Kaisori discovers : The tile makers of Athangudi


Kaisori discovers...

Athangudi Village, in the Shivagagai district of Chettinaad is home to various crafts from the region that ranges from culinary expertise to exquisite craftsmanship in architectural marvels.

The mention of Chettinaad famously stirs up aromas of delectable cuisine in the mind. But, one step into its beautiful Chettiyaar mansions and it’s a magnificent feast for the eyes. 

 A very important contribution to the Chettinad grandeur is the art of developing and sustaining a tile pattern that is unique to this region of India, now known as Athangudi tiles - an art-form that is almost 150 years old.

These tiles are a testament to the rich cultural heritage of the Chettiar community, who effectively adapted many influences to their own brand of local craftsmanship.,

The Athangudi tiles are completely hand-made using local and eco-friendly materials from the region.Deft hands of the craftsmen use cement, sand, jelly and water to make dough.

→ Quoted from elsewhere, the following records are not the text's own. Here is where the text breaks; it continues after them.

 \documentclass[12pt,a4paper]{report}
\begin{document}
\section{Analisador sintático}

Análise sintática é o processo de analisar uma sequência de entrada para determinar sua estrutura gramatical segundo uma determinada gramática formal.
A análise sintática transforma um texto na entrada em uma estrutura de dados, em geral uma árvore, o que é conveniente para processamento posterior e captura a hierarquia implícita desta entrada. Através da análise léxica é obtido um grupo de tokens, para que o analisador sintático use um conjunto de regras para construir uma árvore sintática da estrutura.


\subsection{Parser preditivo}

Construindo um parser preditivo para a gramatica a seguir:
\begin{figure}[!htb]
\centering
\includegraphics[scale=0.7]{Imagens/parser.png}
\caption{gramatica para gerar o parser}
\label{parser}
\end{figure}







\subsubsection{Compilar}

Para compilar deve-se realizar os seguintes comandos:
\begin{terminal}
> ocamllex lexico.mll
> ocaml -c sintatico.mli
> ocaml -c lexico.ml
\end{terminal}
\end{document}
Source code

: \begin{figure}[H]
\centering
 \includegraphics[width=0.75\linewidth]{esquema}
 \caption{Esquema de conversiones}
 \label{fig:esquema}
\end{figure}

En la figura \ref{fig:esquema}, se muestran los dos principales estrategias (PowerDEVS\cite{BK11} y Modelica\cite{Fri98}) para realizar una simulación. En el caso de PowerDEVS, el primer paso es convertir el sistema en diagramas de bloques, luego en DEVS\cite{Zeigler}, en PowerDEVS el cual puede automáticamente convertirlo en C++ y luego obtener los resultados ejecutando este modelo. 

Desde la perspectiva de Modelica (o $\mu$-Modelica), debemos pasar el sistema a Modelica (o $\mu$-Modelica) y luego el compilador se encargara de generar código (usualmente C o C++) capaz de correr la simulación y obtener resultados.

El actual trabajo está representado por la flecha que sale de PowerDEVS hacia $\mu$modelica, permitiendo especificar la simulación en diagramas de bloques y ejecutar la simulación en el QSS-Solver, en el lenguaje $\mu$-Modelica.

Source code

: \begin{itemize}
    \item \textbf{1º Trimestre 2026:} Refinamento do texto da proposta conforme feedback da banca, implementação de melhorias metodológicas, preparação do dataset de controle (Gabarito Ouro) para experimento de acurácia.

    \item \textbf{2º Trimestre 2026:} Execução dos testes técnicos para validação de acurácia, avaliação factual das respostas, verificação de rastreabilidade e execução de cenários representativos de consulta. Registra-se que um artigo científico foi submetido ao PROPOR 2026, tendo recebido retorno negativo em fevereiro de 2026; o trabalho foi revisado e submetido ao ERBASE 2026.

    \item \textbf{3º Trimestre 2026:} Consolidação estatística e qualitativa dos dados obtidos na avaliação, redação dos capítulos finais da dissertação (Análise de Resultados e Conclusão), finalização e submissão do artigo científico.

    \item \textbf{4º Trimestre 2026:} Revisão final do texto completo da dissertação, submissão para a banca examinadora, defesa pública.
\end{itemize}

Then measured quantity of colour is mixed with sand, cement and water to make the chosen colour solution for the tiles. The colour solution is then poured into glass slabs that make for the base, fitted with a border frame and a design frame, locally called Aass. Once the design is made, the tiles are dried and treated with water for 6 days, and then sun-dried again.

Once completely dried, the glass frame naturally eases out, leaving a smooth sheen and lustre on the tile. The Athangudi tiles come in striking geometrical patterns, vibrant colours, line drawings and lovely floral designs bringing grandeur to any place they inhabit, and are sure to floor anyone.

Coupled with a short shelf life and a relatively slow manufacturing process, these tiles also needed a lot of care even after production.This led to the overall decline in it’s popularity in the market for some time. Now with new design intervention by architects and interior designers in reuse of period style home decor architecture techniques/style, these tiles have been given fresh lease of life in the world of architecture. .A  150 year old craft thas been  revived as a unique art-deco tile pattern technique from India.

It’s quite amazing to know that in spite of being such a specialty of the Chettinad region, they are yet to be conferred with GI — the Geographical Indication for original place of production. That is the next battle that the local manufacturers are grappling with currently.

It’s true and sad to know that only our fear of losing something that we treasure that makes us really work hard to work on it’s revival. Such is our love for stories of handmade – a  skill that  is so unique to this country of so many artisans and master craftsmen.